BP offers 'new proposal' to salvage deal, says Rosneft

Russian flag planted on the Arctic Sea bed at the North Pole
Image caption Arctic oil exploration could potentially be very lucrative

Rosneft has said it has received "new proposals" from BP after the deadline for their Arctic deal lapsed.

The Russian state oil firm said the proposals went "outside the framework" of the earlier failed deal, and meant talks on a tie-up could continue.

It is unclear whether the new proposal covers the Arctic exploration planned under the previous agreement.

Russian deputy prime minister Igor Sechin said that the share exchange agreement had "failed".

BP had earlier said that it would continue talking to Russian oil giant Rosneft over a share swap.

"We think that on the whole BP is a very good partner," said Mr Sechin, who led the negotiations for Rosneft, although he suggested that the Russian oil company should sue over the breakdown in the talks.

"We do not rule out some arrangement in which BP could be brought in as a contractor, perhaps on an outsourcing basis [for the Arctic] and on other projects."

Analysts suggest Rosneft may now be talking about its Arctic assets with other major oil firms that have deep-sea drilling expertise, notably Exxon, Chevron and Shell.

Mr Sechin's comments came after the Russian president, Dmitry Medvedev, implicitly criticised his handling of the failed deal with BP.

"We should have conducted more careful due diligence inside the government... and this, I think, was not done," said Mr Medvedev in an implicit criticism of Mr Sechin, who put the deal together on the Russian side.

Shareholders' interests

BP's Arctic exploration and share swap agreements with Rosneft were sunk after AAR, the Russian business partners in BP's earlier Russian TNK-BP joint venture, successfully argued that the tie-up broke previous agreements BP had signed with them.

The formal deadline for BP to consummate its agreement with Rosneft was reached on Monday without BP finding a way past the impasse with AAR.

"As a result of the negotiating process between BP and AAR, Rosneft has received proposals which go beyond the previous agreements and do not require the extension of the deadline (for the share swap) which expired on May 16, 2011," said Rosneft in a statement.

"Considering these proposals, Rosneft will above all be guided by the need to respect the interests of its shareholders and the necessity of fulfilling its licensing agreements on the Arctic shelf, where the company is continuing active work."

On Tuesday, BP said it would continue to try to find a way for the three parties to reach an agreement.

The original deal between BP and state-owned Rosneft would have given the UK oil giant access to the potentially lucrative oil reserves in the Russian Arctic.

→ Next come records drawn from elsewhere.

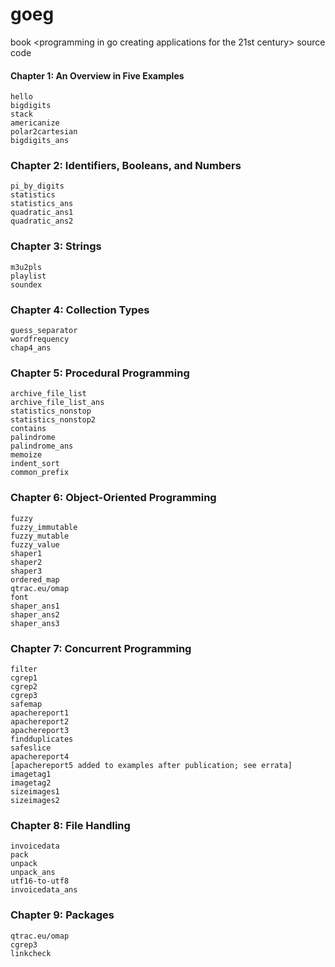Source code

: # goeg
book &lt;programming in go creating applications for the 21st century> source code

#### Chapter 1: An Overview in Five Examples
    hello
    bigdigits
    stack
    americanize
    polar2cartesian
    bigdigits_ans

### Chapter 2: Identifiers, Booleans, and Numbers
    pi_by_digits
    statistics
    statistics_ans
    quadratic_ans1
    quadratic_ans2

### Chapter 3: Strings
    m3u2pls
    playlist
    soundex

### Chapter 4: Collection Types
    guess_separator
    wordfrequency
    chap4_ans

### Chapter 5: Procedural Programming
    archive_file_list
    archive_file_list_ans
    statistics_nonstop
    statistics_nonstop2
    contains
    palindrome
    palindrome_ans
    memoize
    indent_sort
    common_prefix

### Chapter 6: Object-Oriented Programming
    fuzzy
    fuzzy_immutable
    fuzzy_mutable
    fuzzy_value
    shaper1
    shaper2
    shaper3
    ordered_map
    qtrac.eu/omap
    font
    shaper_ans1
    shaper_ans2
    shaper_ans3

### Chapter 7: Concurrent Programming
    filter
    cgrep1
    cgrep2
    cgrep3
    safemap
    apachereport1
    apachereport2
    apachereport3
    findduplicates
    safeslice
    apachereport4
    [apachereport5 added to examples after publication; see errata]
    imagetag1
    imagetag2
    sizeimages1
    sizeimages2
    
### Chapter 8: File Handling
    invoicedata
    pack
    unpack
    unpack_ans
    utf16-to-utf8
    invoicedata_ans

### Chapter 9: Packages
    qtrac.eu/omap
    cgrep3
    linkcheck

"In recent months, BP has conducted detailed negotiations with AAR and Rosneft to seek a reasonable and businesslike solution that would allow the agreements to proceed to the satisfaction of all parties," BP said.

"Such a solution has not been found at this time, although talks will continue."

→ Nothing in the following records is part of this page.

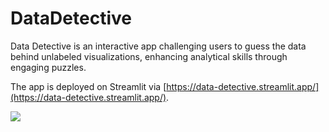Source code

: # DataDetective

Data Detective is an interactive app challenging users to guess the data behind unlabeled visualizations, enhancing analytical skills through engaging puzzles.

The app is deployed on Streamlit via [https://data-detective.streamlit.app/](https://data-detective.streamlit.app/).



![](/home/a1a1a5e5ey/snap/marktext/9/.config/marktext/images/2025-03-07-18-26-29-Screenshot.png)
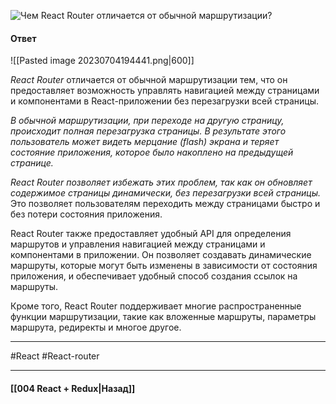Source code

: ![Чем React Router отличается от обычной маршрутизации?](https://youtu.be/GZUy2i6QN7o?t=710)

#### Ответ

![[Pasted image 20230704194441.png|600]]

*React Router* отличается от обычной маршрутизации тем, что он предоставляет возможность управлять навигацией между страницами и компонентами в React-приложении без перезагрузки всей страницы.

*В обычной маршрутизации, при переходе на другую страницу, происходит полная перезагрузка страницы. В результате этого пользователь может видеть мерцание (flash) экрана и теряет состояние приложения, которое было накоплено на предыдущей странице.*

*React Router позволяет избежать этих проблем, так как он обновляет содержимое страницы динамически, без перезагрузки всей страницы.* Это позволяет пользователям переходить между страницами быстро и без потери состояния приложения.

React Router также предоставляет удобный API для определения маршрутов и управления навигацией между страницами и компонентами в приложении. Он позволяет создавать динамические маршруты, которые могут быть изменены в зависимости от состояния приложения, и обеспечивает удобный способ создания ссылок на маршруты.

Кроме того, React Router поддерживает многие распространенные функции маршрутизации, такие как вложенные маршруты, параметры маршрута, редиректы и многое другое.

____
#React #React-router 

____

#### [[004 React + Redux|Назад]]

Mikhail Fridman, chairman of Alfa Group, the group of billionaires behind AAR, said: "AAR also sees significant benefit to developing co-operation with Rosneft within the framework of the TNK-BP shareholder agreement, and we plan to continue discussions about any potential collaboration among BP, Rosneft and AAR."

Exclusivity agreement

Under the BP-Rosneft deal, which was signed in January, the Russian firm would have taken 5% of BP's shares in exchange for approximately 9.5% of Rosneft's shares.

But AAR said that the deal broke an existing exclusivity agreement between it and BP.

The AAR consortium won a High Court injunction in London in February.

It put the deal on hold until the dispute could be resolved by arbitration, and in March an arbitration panel upheld AAR's complaint.

Last week, arbitrators ruled that BP and Rosneft would be allowed to swap shares if the Arctic operations were carried out under TNK-BP, instead of BP itself.